My youngest son is deciding on where he will spend the 4-ish years after this one. (First, that clumsy sentence refers to him being a HS senior, we know where he’ll be this year. And second, HOW DID THIS HAPPEN??? Yesterday, he was coming home from the hospital as a newborn and today we are visiting colleges. Sigh.) Anyway, we visited a small liberal arts university in northern New Jersey. To be honest, none of us had very high hopes, but our expectations were quickly demolished and this cool little campus in the woods became the front runner.

These “welcome” days are a bit like a timeshare presentation. For a few hours, a team of admissions counselors try to sell you on their wildly over-priced institution and give you some swag and lunch if you manage to make it through. The day begins in a room with a perfectly produced video and ends with a campus tour.

[Lunch was sort of horrible. We ate in a cafeteria filled with a million soccer-campers, sweaty, dirty & screaming, running amok like in a comedy movie about an overwhelmed substitute teacher who, by the end, discovers how to reach these hellions, teaching them about themselves, self-worth, cooperation, and learning about himself in the process, before running to the love interest he has overlooked for too long in the climax.

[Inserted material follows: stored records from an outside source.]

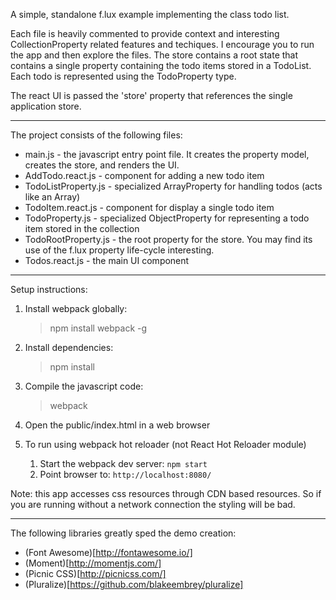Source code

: A simple, standalone f.lux example implementing the class todo list.

Each file is heavily commented to provide context and interesting CollectionProperty related features and techiques. I encourage you to run the app and then explore the files. The store contains a root state that contains a single property containing the todo items stored in a TodoList. Each todo is represented using the TodoProperty type.

The react UI is passed the 'store' property that references the single application store.


* * *


The project consists of the following files:

* main.js - the javascript entry point file. It creates the property model, creates the store, and renders the UI.
* AddTodo.react.js - component for adding a new todo item
* TodoListProperty.js - specialized ArrayProperty for handling todos (acts like an Array)
* TodoItem.react.js - component for display a single todo item
* TodoProperty.js - specialized ObjectProperty for representing a todo item stored in the collection
* TodoRootProperty.js - the root property for the store. You may find its use of the f.lux property life-cycle interesting.
* Todos.react.js - the main UI component


* * *

Setup instructions:

1. Install webpack globally:

	> npm install webpack -g

2. Install dependencies:

	> npm install

3. Compile the javascript code:

	> webpack

4. Open the public/index.html in a web browser

5. To run using webpack hot reloader (not React Hot Reloader module)
	1. Start the webpack dev server: `npm start`
	2. Point browser to: `http://localhost:8080/`


Note: this app accesses css resources through CDN based resources. So if you are running without a network connection the
styling will be bad.

* * *


The following libraries greatly sped the demo creation:

* (Font Awesome)[http://fontawesome.io/]
* (Moment)[http://momentjs.com/]
* (Picnic CSS)[http://picnicss.com/]
* (Pluralize)[https://github.com/blakeembrey/pluralize]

We never got to the redeeming part, we only suffered through Act I.]

They split us up and assigned us to a leader. Our tour guide introduced herself. She was a lovely young woman, who was seemingly active in every club and activity they offered. And as we started, I realized how mistaken I was about the nature of this tour. She ran ahead, pointing and gesturing, possibly about the information she was maybe giving. It’s impossible to know for sure, no one could hear her. We could barely keep up. We flew into a couple of buildings and out the other side. I wasn’t aware of a time limit or a competition between the guides to finish first, but one clearly existed. Maybe she told us about it. Who knows? I stopped to use the bathroom at the end and came out to find my group gone. I retraced my steps and walked outside, hoping for a glimpse of someone/something I recognized. My son called to me from the porch of a building I had never seen (I still don’t know what the building was).

I’m thinking about it today and laughing. Especially as the school advisors hit such home runs as to make the silly, pointless tour race unimportant.

A few observations.

She would sometimes turn around and say, “Any questions?” And it was hilarious, reminding me of how the Angel will sometimes say, after compiling a list of some kind, out of the clear blue sky, “Anything else?” I have no idea what is on the list, making it impossible to know if there’s anything else. As for the tour, questions about what? How about, “what is this building?” “Where are we? What is this place?”

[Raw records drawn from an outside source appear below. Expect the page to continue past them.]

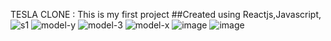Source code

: TESLA CLONE :
This is my first project
##Created using Reactjs,Javascript,
![s1](https://user-images.githubusercontent.com/68057853/177280144-3b78f818-7a58-4903-9241-dfdc7a574296.png)
![model-y](https://user-images.githubusercontent.com/68057853/177280361-e898c55a-ffaa-4812-890f-352238159583.png)
![model-3](https://user-images.githubusercontent.com/68057853/177280539-a6b9997d-a051-4652-9c89-7af0d2fc5944.png)
![model-x](https://user-images.githubusercontent.com/68057853/177280687-27000556-e3aa-40f6-afea-8103bbcafa4e.png)
![image](https://user-images.githubusercontent.com/68057853/177280749-8c69e4ae-03cd-448b-b0f6-bc075be2e226.png)
![image](https://user-images.githubusercontent.com/68057853/177280865-12ecdf34-3262-4968-9903-e952c11d1319.png)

And that reminds me about life. If there is a guide, they seem to have a different objective. Where am I? What am I doing here? My son and I wandered off the path a few times to explore, I waited for a woman who stopped to fill her water bottle, we all connected over our shared circumstance. It’s confusing, but the people make it all worthwhile. Maybe the stated plot isn’t what we’re doing at all, and the side trails and parentheticals are where the learning takes place. Are we the kind of people who run through our responsibilities, chopping wood, getting the tour done at any cost, or are we open and available for others? What is this place? And why?

We were in one room, and as the Angel took her camera out to snap a photo of our son, the guide (maybe unaware of her intentions?) turned the light off and left. I wonder if our guide sits down to eat?

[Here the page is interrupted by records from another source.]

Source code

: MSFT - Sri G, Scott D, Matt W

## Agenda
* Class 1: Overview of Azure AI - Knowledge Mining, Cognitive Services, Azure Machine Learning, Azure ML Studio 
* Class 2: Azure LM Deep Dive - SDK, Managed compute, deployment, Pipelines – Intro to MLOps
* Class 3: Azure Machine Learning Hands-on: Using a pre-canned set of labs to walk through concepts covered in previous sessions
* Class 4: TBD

What are our expectations for things, people, activities? Are we able to see past them, to see the beauty in what is actually there, instead of the static notions/beliefs we have in our heads? (Those questions make me think of political debates and the new Deadpool movie.)

What are we doing here? Everywhere we go, every situation, is asking, isn’t it? But maybe, yesterday, my boy heard and will, ironically, end up finding out his answer there, in the very place where a lovely young woman posed the question to all of us during her ridiculous running tour.